Key Lime Shortbread Cookies

So, once again I have been away from the blogging world for a while. Let me catch you up to date. First off, I have been without a job now since December 18th, which is a little slice of heaven, and while enjoying my freedom I have baked these Key Lime Shortbread cookies. I know it probably seems weird to make such a tropical sounding cookie during the middle of the winter, but I was grasped by the Imp of the Perverse when I saw the bag of key limes in the store. There is no other explanation. The cookies themselves were tasty enough, light, crisp, with a little hint of tartness, but it was the icing that made them into little bursts of sunshine! The icing was made only of confectioners sugar and the fresh key lime juice and it just exploded with juicy flavor as it melted instantly on your tongue. This recipe came from my Land o lakes cookie recipe book.
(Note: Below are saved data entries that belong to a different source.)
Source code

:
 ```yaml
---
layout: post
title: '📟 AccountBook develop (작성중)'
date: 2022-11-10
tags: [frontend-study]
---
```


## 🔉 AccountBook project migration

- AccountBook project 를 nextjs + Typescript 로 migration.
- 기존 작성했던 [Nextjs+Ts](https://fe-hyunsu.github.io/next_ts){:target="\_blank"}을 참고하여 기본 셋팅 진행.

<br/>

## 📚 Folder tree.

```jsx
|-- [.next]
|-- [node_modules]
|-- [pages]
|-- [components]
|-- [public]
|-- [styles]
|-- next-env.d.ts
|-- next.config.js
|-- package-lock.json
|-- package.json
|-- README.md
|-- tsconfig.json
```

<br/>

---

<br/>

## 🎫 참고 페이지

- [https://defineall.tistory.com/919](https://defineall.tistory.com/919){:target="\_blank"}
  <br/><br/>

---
Key Lime Shortbread Cookies

cookie dough:
1 1/2 cups flour
1/2 cup powdered sugar
1/2 cup cornstarch
1 cup butter, softened
1 tbsp fresh key lime juice
2 tsp fresh grated key lime rind

1 1/4 cup powdered sugar
1 tsp fresh grated key lime rind
2 to 3 tbsp key lime juice

  1. Beat butter until creamy.
  2. Add remaining ingredients to butter and stir on low until a dough forms.
  3. Shape dough into two-ten inch long rolls on a floured surface and wrap both logs in plastic wrap.
  4. Refrigerate at least 2 hours or until firm.
  5. Preheat oven to 350 degrees.
  6. Cut logs into 1/4 inch slices and space one inch apart on an ungreased cookie sheet.
  7. Bake for 9-11 minutes or until lightly browned. Allow to set for 1 minute before removing to racks to cool completely.
  8. Make glaze by mixing powdered sugar and zest with just enough juice to make the desired glazing consistency. Spoon glaze onto cooled cookies and allow glaze to set.